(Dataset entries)
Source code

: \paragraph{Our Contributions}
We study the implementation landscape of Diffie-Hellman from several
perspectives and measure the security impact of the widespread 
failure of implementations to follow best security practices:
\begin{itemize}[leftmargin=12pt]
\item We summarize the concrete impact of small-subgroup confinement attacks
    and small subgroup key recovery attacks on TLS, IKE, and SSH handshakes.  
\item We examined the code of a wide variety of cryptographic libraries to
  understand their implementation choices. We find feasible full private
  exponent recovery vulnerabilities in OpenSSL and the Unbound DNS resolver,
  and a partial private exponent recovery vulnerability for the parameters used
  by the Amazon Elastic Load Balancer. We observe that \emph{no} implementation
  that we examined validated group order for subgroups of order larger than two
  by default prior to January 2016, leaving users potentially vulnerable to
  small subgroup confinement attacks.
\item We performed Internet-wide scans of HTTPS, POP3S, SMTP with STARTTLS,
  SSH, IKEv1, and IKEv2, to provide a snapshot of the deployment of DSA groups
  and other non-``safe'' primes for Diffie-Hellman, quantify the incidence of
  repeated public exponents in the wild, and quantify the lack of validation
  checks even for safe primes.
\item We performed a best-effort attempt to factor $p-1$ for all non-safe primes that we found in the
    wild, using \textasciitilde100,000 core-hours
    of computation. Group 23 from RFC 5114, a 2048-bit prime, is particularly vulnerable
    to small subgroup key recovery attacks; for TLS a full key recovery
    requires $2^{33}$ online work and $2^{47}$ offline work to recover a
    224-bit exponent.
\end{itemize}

Task details: Proceeding from the line containing "We performed Internet-wide" through the line containing "wild, using \textasciitilde100,000", transcribe the lines above exactly, both end lines included.

Task output:
\item We performed Internet-wide scans of HTTPS, POP3S, SMTP with STARTTLS,
  SSH, IKEv1, and IKEv2, to provide a snapshot of the deployment of DSA groups
  and other non-``safe'' primes for Diffie-Hellman, quantify the incidence of
  repeated public exponents in the wild, and quantify the lack of validation
  checks even for safe primes.
\item We performed a best-effort attempt to factor $p-1$ for all non-safe primes that we found in the
    wild, using \textasciitilde100,000 core-hours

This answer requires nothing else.